# INSTRUCTIONS FOR THE TASK
Search the records for the word "documentclass" and pick out every line that has it.

(Collected data entries)
= Beginning of Section =
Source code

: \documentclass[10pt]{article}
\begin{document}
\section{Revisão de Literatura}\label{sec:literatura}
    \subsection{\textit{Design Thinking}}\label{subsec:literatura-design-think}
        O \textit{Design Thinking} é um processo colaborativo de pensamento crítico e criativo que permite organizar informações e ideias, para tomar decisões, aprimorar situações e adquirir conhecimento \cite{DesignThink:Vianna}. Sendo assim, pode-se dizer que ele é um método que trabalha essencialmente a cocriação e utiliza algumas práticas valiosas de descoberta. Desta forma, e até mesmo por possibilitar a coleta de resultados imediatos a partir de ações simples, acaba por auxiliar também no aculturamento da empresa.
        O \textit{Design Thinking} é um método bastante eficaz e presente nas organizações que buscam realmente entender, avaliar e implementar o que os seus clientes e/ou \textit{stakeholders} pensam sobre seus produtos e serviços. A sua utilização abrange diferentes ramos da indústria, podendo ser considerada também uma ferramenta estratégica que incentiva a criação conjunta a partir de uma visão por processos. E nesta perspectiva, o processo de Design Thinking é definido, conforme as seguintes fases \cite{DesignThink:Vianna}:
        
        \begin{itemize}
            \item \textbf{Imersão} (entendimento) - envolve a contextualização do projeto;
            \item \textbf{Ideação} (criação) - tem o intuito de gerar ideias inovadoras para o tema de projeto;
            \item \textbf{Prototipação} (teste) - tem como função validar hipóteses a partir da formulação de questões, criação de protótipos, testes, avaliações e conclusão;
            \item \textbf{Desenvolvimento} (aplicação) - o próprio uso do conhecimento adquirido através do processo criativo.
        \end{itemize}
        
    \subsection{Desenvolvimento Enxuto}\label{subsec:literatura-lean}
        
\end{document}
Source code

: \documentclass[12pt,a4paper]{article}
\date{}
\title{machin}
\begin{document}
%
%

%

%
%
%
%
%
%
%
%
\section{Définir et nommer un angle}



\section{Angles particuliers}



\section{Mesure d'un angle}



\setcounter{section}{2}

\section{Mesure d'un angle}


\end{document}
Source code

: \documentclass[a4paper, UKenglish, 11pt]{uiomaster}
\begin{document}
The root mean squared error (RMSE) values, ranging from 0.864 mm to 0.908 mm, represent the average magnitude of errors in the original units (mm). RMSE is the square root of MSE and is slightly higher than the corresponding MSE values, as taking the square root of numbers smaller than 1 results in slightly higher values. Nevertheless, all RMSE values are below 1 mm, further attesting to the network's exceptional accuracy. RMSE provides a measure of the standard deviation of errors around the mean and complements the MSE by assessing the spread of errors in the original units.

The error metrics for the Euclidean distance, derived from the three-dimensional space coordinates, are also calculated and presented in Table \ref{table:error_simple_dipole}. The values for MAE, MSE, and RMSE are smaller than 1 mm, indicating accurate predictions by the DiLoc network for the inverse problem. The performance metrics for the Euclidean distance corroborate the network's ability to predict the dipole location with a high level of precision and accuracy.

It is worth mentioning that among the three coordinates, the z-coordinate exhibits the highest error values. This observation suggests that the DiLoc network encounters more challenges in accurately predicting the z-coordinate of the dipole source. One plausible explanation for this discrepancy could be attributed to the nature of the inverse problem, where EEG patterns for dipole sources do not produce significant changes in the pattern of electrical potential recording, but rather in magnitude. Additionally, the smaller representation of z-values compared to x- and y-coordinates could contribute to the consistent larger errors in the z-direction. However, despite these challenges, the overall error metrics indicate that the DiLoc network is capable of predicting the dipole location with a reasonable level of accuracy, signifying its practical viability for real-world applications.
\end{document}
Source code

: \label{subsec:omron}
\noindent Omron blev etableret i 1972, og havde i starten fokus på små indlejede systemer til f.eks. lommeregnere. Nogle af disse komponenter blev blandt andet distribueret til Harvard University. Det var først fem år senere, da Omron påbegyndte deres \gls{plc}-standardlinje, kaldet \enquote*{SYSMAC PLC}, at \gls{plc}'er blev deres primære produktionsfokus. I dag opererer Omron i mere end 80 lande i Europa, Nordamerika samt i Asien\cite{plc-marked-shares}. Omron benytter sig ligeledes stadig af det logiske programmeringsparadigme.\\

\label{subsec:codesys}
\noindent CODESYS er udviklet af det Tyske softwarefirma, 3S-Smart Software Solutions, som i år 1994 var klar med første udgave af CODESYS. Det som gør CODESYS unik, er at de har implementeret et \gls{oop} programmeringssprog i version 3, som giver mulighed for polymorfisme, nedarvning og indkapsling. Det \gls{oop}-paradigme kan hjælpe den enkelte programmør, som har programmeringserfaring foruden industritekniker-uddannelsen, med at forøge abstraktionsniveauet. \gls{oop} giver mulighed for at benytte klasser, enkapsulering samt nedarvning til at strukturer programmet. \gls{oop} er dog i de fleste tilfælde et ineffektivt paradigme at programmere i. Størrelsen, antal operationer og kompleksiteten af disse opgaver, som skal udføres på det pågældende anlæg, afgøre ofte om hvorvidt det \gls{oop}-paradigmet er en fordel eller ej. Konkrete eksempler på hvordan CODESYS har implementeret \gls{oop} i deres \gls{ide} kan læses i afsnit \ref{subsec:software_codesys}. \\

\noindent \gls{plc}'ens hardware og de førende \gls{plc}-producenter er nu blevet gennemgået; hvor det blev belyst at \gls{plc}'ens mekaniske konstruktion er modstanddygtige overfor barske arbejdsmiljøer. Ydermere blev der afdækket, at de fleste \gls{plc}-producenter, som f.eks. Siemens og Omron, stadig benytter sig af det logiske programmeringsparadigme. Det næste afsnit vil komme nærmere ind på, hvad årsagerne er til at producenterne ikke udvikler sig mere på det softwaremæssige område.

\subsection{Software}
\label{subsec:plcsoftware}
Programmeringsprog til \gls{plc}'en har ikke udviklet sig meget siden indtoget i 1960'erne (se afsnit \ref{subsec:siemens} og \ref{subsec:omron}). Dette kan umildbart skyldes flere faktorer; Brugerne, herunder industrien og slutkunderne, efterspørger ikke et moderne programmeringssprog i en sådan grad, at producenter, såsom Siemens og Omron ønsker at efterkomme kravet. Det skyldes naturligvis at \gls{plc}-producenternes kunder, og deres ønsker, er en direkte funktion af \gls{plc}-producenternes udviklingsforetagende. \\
= End of Section =
# EXPECTED OUTPUT
: \documentclass[10pt]{article}
: \documentclass[12pt,a4paper]{article}
: \documentclass[a4paper, UKenglish, 11pt]{uiomaster}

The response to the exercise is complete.